**What is being asked**
If a line in the entries below includes the string "draft", copy it out.

**Source texts of formatted documents**

▶

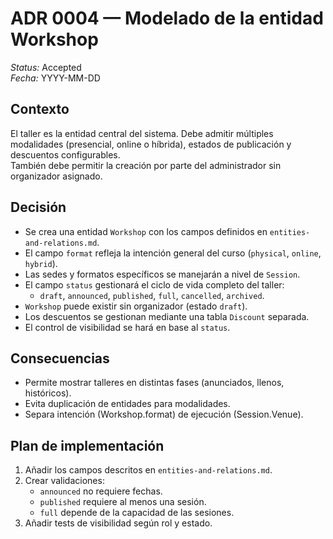 # ADR 0004 — Modelado de la entidad Workshop

*Status:* Accepted  
*Fecha:* YYYY-MM-DD

## Contexto
El taller es la entidad central del sistema. Debe admitir múltiples modalidades (presencial, online o híbrida), estados de publicación y descuentos configurables.  
También debe permitir la creación por parte del administrador sin organizador asignado.

## Decisión
- Se crea una entidad `Workshop` con los campos definidos en `entities-and-relations.md`.
- El campo `format` refleja la intención general del curso (`physical`, `online`, `hybrid`).
- Las sedes y formatos específicos se manejarán a nivel de `Session`.
- El campo `status` gestionará el ciclo de vida completo del taller:
  - `draft`, `announced`, `published`, `full`, `cancelled`, `archived`.
- `Workshop` puede existir sin organizador (estado `draft`).
- Los descuentos se gestionan mediante una tabla `Discount` separada.
- El control de visibilidad se hará en base al `status`.

## Consecuencias
- Permite mostrar talleres en distintas fases (anunciados, llenos, históricos).
- Evita duplicación de entidades para modalidades.
- Separa intención (Workshop.format) de ejecución (Session.Venue).

## Plan de implementación
1. Añadir los campos descritos en `entities-and-relations.md`.
2. Crear validaciones:
   - `announced` no requiere fechas.
   - `published` requiere al menos una sesión.
   - `full` depende de la capacidad de las sesiones.
3. Añadir tests de visibilidad según rol y estado.
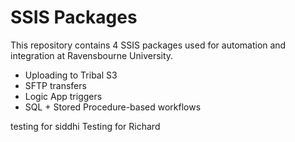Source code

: # SSIS Packages

This repository contains 4 SSIS packages used for automation and integration at Ravensbourne University.  
- Uploading to Tribal S3  
- SFTP transfers  
- Logic App triggers  
- SQL + Stored Procedure-based workflows


testing for siddhi 
Testing for Richard
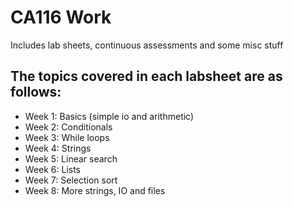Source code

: # CA116 Work

Includes lab sheets, continuous assessments and some misc stuff

## The topics covered in each labsheet are as follows:

-   Week 1: Basics (simple io and arithmetic)
-   Week 2: Conditionals
-   Week 3: While loops
-   Week 4: Strings
-   Week 5: Linear search
-   Week 6: Lists
-   Week 7: Selection sort
-   Week 8: More strings, IO and files
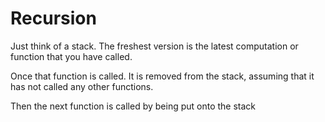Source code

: # Recursion


Just think of a stack. The freshest version is the latest computation or function that you have called.

Once that function is called. It is removed from the stack, assuming that it has not called any other functions.

Then the next function is called by being put onto the stack

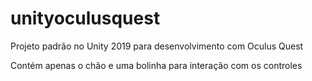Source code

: # unityoculusquest
Projeto padrão no Unity 2019 para desenvolvimento com Oculus Quest

Contém apenas o chão e uma bolinha para interação com os controles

◀

**Task response**
  - `draft`, `announced`, `published`, `full`, `cancelled`, `archived`.
- `Workshop` puede existir sin organizador (estado `draft`).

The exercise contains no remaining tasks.